The lines below that include "Features" are to be found and copied.
─── MATERIAL FOR THIS TASK
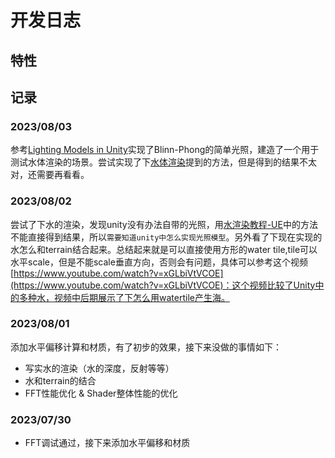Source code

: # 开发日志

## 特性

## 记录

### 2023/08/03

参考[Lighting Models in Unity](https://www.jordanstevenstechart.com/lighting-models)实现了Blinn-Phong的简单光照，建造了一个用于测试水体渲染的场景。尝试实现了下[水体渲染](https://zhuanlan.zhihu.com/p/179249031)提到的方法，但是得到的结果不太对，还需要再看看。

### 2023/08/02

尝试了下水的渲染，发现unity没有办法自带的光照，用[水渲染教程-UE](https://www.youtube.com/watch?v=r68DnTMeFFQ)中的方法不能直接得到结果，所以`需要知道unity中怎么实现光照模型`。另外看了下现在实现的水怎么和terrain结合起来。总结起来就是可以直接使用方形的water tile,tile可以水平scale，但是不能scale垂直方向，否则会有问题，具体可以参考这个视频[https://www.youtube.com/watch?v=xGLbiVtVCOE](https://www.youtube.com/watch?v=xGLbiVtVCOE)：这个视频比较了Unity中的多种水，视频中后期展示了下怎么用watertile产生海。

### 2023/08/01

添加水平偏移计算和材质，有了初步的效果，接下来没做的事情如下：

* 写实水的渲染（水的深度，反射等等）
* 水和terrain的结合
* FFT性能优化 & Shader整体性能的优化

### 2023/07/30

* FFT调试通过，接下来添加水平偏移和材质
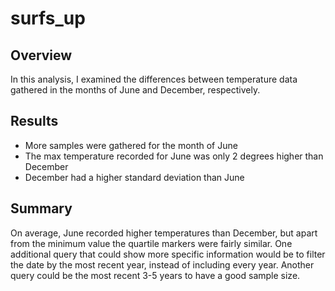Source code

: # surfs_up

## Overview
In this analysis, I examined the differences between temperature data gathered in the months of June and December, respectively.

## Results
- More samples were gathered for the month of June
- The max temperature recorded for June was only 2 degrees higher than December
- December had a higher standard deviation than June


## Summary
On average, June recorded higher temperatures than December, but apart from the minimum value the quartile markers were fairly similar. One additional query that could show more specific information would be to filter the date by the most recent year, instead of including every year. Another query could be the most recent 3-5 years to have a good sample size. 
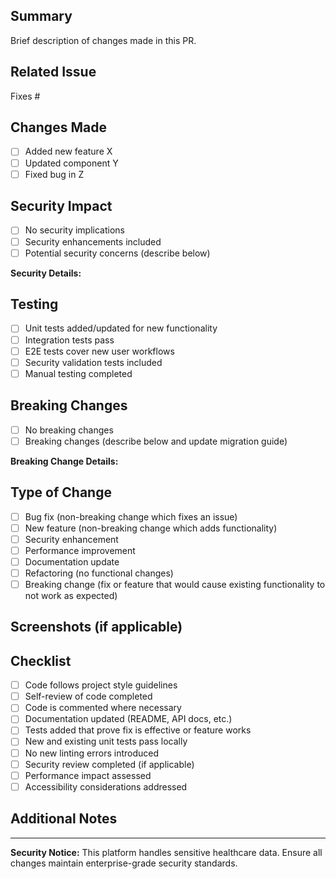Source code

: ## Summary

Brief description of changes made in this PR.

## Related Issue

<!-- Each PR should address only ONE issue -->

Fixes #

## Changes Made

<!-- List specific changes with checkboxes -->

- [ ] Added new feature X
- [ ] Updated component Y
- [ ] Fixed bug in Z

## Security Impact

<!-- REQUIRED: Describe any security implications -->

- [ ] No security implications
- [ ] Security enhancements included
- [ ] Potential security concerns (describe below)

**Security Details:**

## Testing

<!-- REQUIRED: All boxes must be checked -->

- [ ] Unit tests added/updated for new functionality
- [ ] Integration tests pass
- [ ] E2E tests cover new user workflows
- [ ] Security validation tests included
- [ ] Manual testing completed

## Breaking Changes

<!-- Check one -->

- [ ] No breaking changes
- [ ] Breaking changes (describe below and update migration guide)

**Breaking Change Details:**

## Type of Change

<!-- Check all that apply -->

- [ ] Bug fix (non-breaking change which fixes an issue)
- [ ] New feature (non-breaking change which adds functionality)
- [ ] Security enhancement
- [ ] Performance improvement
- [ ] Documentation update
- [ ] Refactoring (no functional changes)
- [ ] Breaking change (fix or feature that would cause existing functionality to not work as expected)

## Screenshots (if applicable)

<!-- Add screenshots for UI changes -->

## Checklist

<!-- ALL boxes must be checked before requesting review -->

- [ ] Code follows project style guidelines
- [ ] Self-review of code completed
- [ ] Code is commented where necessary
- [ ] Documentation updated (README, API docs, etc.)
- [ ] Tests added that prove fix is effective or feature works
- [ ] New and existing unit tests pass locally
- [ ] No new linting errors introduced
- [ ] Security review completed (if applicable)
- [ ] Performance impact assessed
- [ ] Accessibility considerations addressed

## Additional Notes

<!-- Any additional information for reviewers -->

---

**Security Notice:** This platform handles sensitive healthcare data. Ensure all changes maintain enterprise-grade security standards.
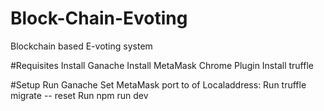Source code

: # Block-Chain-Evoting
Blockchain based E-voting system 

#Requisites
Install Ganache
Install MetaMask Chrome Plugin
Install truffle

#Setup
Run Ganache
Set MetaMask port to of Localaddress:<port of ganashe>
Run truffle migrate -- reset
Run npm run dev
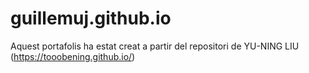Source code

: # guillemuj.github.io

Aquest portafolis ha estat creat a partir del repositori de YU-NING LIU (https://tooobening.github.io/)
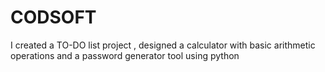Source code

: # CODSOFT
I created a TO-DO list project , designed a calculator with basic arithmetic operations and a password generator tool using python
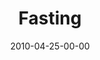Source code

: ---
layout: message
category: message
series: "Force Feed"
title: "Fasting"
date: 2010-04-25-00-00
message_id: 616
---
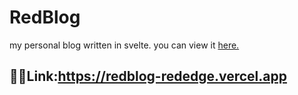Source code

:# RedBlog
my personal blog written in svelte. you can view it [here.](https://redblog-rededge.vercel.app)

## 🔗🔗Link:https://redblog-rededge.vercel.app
──────
─── MATERIAL FOR THIS TASK
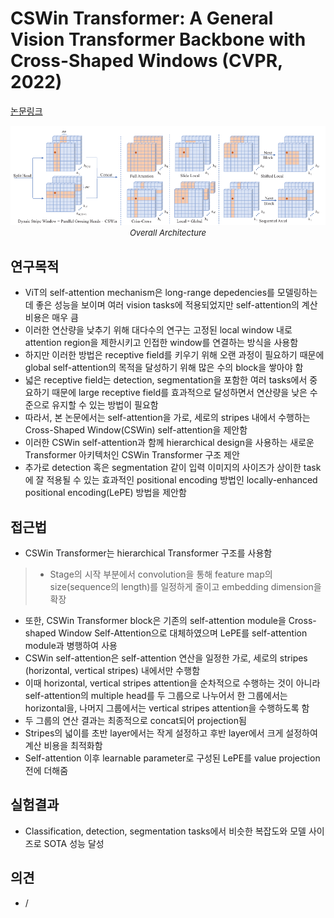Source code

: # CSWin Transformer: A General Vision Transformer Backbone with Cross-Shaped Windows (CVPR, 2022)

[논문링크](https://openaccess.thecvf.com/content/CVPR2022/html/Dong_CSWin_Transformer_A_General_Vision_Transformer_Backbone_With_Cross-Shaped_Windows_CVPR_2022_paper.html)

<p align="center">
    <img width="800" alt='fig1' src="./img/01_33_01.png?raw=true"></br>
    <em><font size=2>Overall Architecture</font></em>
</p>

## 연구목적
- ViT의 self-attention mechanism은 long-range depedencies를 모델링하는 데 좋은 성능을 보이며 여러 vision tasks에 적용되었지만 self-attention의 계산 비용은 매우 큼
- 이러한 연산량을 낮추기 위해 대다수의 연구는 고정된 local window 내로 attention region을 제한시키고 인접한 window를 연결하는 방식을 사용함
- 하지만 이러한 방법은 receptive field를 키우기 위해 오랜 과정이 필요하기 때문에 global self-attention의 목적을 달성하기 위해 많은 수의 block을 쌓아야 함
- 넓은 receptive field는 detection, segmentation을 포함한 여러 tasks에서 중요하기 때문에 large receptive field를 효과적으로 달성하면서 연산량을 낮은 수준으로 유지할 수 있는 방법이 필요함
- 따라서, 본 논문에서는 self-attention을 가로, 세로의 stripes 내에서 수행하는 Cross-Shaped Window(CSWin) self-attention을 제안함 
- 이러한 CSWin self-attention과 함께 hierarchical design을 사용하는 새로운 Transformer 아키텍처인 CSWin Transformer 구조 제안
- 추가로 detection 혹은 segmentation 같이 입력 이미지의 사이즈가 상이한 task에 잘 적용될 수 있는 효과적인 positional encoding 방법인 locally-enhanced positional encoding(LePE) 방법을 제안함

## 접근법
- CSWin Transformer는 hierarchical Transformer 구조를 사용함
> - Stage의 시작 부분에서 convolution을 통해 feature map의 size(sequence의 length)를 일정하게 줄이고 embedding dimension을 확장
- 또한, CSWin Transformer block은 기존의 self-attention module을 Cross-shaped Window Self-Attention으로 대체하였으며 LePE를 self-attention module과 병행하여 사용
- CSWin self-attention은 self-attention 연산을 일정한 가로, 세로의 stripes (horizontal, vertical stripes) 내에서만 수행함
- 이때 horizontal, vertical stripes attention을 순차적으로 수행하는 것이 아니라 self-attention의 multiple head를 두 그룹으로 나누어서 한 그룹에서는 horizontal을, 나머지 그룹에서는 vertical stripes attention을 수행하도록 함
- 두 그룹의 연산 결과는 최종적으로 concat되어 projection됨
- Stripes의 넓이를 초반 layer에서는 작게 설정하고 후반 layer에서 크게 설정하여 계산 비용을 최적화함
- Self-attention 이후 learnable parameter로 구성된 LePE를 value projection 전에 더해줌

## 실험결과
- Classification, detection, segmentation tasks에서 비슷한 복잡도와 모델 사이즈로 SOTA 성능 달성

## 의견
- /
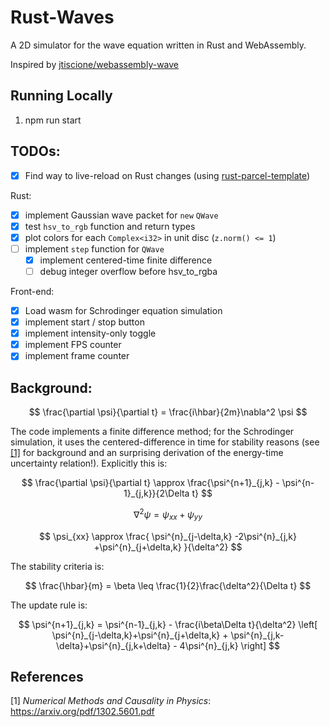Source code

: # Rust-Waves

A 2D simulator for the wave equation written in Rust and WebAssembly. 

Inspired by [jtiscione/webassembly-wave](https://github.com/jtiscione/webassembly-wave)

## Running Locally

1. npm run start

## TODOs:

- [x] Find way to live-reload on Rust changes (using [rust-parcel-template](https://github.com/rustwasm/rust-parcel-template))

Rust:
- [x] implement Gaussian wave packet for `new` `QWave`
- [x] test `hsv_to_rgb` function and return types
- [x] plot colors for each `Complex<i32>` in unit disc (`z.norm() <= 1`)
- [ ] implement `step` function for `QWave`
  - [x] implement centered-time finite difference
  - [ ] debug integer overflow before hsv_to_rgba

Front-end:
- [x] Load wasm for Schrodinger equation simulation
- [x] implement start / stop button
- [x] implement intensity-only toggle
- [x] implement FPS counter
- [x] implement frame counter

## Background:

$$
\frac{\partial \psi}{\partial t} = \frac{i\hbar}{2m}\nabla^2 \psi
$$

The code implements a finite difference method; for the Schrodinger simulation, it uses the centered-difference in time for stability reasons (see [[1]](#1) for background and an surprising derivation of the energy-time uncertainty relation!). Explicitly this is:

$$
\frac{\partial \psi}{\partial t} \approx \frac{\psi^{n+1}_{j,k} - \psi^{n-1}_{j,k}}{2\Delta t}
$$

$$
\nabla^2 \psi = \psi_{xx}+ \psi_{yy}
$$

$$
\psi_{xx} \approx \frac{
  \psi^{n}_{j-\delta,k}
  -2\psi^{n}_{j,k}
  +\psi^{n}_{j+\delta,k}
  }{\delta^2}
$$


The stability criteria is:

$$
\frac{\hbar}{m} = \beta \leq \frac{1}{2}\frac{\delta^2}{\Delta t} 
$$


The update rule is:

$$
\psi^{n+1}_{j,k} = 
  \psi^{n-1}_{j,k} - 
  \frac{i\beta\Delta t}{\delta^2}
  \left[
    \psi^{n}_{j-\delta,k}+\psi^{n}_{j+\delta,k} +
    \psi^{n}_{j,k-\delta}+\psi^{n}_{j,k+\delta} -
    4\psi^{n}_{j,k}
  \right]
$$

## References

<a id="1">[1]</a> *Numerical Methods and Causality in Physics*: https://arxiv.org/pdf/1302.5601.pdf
──────
─── MATERIAL FOR THIS TASK
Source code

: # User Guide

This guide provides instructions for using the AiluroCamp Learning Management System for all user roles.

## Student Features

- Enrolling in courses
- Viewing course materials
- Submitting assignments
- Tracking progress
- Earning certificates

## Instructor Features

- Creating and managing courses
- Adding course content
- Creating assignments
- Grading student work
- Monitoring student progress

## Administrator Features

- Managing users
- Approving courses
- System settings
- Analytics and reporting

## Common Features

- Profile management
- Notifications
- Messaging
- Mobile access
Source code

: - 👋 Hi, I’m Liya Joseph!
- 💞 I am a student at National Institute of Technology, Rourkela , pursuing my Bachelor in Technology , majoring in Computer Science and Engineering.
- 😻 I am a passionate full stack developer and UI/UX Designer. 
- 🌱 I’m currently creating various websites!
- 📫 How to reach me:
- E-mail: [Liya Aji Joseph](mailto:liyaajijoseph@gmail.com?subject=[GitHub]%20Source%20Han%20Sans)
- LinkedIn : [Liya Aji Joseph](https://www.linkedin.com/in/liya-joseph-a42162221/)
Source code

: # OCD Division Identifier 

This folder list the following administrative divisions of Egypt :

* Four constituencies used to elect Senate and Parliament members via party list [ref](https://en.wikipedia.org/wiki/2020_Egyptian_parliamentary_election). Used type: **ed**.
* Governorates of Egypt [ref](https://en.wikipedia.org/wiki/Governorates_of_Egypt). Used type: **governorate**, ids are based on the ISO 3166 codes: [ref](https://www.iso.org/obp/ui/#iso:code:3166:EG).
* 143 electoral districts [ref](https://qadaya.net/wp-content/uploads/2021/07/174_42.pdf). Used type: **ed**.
──────
• _EXPECTED ANSWER_
## Student Features
## Instructor Features
## Administrator Features
## Common Features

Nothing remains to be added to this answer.